Unlike Gesshed, the business of Eryptos is not done out in the open. Indeed, there are markets for common food, common cloth, and whatever else is hawked to common people. But the business of the noble and trade class is not advertised. It takes place in shops that occupy the time-worn houses of Eryptos, and only reputation and word of mouth can direct the visitor to the finer opportunities for buying and selling.
For example, there is a district of precious goods near the streets of the Mongoose and of the Dove (as might be guessed, street names have nothing to do with the shops.
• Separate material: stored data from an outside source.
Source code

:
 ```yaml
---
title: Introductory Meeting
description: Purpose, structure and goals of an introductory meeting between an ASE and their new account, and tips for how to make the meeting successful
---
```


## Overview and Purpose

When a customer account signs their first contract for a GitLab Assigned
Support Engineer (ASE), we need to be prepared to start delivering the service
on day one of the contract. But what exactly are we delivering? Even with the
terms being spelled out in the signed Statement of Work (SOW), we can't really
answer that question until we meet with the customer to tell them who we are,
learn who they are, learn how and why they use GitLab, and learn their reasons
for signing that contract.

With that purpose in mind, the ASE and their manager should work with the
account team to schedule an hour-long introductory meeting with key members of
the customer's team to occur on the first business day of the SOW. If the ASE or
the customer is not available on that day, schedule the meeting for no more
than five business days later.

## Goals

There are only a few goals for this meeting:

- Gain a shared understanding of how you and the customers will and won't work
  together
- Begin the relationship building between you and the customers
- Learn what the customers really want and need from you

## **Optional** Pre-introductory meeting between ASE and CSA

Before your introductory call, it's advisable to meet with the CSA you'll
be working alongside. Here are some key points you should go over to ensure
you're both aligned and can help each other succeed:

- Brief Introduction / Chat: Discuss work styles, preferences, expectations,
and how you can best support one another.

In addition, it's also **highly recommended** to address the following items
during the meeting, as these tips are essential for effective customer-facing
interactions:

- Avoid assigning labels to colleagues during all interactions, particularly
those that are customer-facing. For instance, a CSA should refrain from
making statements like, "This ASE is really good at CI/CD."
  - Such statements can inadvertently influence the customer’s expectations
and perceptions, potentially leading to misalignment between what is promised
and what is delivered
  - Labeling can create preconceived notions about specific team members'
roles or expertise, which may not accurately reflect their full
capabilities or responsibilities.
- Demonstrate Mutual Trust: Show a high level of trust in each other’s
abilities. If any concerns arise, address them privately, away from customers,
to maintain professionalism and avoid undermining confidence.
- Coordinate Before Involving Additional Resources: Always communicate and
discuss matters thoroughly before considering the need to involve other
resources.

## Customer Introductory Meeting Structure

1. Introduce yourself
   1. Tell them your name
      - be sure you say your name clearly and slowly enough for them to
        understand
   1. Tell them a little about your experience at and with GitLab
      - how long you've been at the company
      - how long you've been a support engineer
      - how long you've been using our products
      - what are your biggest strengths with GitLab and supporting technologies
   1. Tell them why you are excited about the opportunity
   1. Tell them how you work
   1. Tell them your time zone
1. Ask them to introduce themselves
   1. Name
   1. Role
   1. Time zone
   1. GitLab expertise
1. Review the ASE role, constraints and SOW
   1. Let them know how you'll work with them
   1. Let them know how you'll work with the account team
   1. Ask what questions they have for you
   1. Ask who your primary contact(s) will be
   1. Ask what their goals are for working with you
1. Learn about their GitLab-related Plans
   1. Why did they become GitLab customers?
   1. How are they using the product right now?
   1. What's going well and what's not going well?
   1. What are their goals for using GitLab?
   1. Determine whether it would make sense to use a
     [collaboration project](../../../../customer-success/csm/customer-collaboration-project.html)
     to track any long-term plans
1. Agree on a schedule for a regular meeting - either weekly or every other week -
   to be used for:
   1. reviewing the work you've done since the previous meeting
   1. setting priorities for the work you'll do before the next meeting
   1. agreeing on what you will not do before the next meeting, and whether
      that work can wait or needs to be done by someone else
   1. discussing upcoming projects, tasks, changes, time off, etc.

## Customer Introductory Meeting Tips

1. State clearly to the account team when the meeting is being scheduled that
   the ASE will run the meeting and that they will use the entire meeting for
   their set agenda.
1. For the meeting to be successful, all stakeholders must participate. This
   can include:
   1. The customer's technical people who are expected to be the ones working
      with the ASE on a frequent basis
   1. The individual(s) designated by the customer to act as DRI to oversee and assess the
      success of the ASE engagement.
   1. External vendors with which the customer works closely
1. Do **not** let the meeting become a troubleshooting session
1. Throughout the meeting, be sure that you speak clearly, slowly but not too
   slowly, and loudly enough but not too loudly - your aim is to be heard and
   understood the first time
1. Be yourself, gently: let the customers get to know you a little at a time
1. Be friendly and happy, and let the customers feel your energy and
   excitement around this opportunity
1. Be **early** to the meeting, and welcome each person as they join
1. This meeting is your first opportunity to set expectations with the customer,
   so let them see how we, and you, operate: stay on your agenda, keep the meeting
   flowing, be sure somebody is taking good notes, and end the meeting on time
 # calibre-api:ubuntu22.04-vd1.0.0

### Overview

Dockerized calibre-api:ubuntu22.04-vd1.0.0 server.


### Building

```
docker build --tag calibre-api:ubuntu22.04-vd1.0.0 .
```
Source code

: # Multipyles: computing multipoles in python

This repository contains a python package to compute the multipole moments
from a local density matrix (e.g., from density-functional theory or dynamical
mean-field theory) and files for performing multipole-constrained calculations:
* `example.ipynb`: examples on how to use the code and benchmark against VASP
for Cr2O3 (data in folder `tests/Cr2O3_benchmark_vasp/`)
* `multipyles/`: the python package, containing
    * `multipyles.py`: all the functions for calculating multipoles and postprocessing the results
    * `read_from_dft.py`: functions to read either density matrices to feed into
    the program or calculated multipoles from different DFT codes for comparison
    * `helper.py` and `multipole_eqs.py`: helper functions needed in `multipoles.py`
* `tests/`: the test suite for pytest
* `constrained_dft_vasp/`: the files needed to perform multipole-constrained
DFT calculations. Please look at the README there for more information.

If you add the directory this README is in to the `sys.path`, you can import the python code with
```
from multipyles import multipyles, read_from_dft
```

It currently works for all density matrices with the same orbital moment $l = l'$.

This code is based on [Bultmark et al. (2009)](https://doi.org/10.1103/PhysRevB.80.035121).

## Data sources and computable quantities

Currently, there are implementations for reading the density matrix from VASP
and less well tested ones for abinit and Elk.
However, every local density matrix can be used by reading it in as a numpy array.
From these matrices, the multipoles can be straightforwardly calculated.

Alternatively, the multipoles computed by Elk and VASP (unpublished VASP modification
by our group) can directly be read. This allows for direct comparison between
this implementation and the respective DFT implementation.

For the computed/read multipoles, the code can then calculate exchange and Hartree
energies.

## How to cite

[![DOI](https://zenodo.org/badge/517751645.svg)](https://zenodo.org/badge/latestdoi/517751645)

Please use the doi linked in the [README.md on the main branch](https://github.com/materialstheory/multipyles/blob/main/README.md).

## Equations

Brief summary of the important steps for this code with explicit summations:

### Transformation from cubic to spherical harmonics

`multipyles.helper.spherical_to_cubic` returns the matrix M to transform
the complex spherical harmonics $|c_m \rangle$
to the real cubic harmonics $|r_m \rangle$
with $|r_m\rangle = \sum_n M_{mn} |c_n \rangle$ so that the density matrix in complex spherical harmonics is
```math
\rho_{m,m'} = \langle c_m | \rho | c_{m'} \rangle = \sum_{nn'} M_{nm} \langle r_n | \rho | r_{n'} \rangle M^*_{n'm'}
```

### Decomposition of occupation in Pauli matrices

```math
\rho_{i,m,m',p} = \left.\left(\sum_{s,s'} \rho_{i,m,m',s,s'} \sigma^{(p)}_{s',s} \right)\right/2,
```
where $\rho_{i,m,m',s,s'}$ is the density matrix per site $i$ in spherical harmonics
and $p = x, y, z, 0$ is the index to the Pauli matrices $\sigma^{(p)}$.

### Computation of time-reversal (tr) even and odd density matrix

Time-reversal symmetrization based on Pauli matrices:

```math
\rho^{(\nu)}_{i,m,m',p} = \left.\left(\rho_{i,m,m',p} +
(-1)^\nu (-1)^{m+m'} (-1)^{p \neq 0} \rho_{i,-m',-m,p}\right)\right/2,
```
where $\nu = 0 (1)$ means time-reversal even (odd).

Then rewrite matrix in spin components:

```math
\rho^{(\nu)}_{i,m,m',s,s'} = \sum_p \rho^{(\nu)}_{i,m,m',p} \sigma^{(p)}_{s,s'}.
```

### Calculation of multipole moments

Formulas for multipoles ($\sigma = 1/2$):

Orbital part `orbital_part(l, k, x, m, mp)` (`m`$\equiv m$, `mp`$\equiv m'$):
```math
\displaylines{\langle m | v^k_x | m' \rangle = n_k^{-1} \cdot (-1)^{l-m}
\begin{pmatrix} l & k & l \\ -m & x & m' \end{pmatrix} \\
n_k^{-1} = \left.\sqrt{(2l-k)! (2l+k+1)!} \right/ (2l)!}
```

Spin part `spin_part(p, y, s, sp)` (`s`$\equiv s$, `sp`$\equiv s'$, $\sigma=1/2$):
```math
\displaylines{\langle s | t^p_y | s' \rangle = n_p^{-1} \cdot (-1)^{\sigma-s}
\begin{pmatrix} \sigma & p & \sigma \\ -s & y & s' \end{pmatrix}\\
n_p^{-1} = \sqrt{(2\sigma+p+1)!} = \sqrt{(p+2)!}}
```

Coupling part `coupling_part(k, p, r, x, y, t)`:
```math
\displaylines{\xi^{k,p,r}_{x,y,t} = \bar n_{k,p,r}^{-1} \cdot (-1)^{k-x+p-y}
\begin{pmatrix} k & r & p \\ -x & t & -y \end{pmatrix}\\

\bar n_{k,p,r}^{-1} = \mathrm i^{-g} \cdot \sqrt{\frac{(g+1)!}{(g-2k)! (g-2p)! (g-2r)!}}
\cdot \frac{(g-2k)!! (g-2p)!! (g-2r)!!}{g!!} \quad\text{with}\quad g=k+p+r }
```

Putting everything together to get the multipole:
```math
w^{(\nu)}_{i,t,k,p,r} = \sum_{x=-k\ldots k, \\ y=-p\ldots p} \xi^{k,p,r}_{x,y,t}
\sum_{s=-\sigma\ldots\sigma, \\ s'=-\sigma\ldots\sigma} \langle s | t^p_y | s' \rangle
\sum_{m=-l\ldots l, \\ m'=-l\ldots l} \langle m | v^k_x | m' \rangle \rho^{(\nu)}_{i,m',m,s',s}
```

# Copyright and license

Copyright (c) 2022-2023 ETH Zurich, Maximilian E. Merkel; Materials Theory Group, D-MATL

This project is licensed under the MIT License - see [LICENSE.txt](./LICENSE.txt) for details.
Here is the high-end jeweller's establishment run by Hunca, marble-fronted, and the less prestigious gem shop of Warassa, of the red awning. Both are notable for their utmost discretion, and goods found or burgled from outside Eryptos can be passed off there in perfect confidence.
Notable also is the establishment of Lishlim, with a lapis-lazuli door lintel. Heir to a traditional business of gilding horns, patronized by the Black Gazelle legion and other status-strivers who ride around pulled by horned beasts, she has also branched out into decorative dentistry for humans and canines, and can fit you with a golden smile, or your pet wolf with a silver bite. It was in dealing with Lishlim that the Band of Bronze found out the Eryptan taboo and phobia of shapechangers, with no opportunity to explain that their sandwalker was of the good kind and merely wanted a set of silver tooth-caps for her wolf form to deal with the real, bad, werecreatures.
These shop-dealers form a kind of staid secondary society in Eryptos, their dealings sealed by family marriages. Around them in that social circle dance the more exciting and volatile travelling merchants, among whom Mery-Tina, friend to the Band of Bronze, is a rising star. The divans and salons of the shop and merchant set ape the events of the true nobility, with more high-minded exotica from the merchants' far-flung and exotic connections, and a studious avoidance of vulgarity that is, itself, a kind of vulgarity.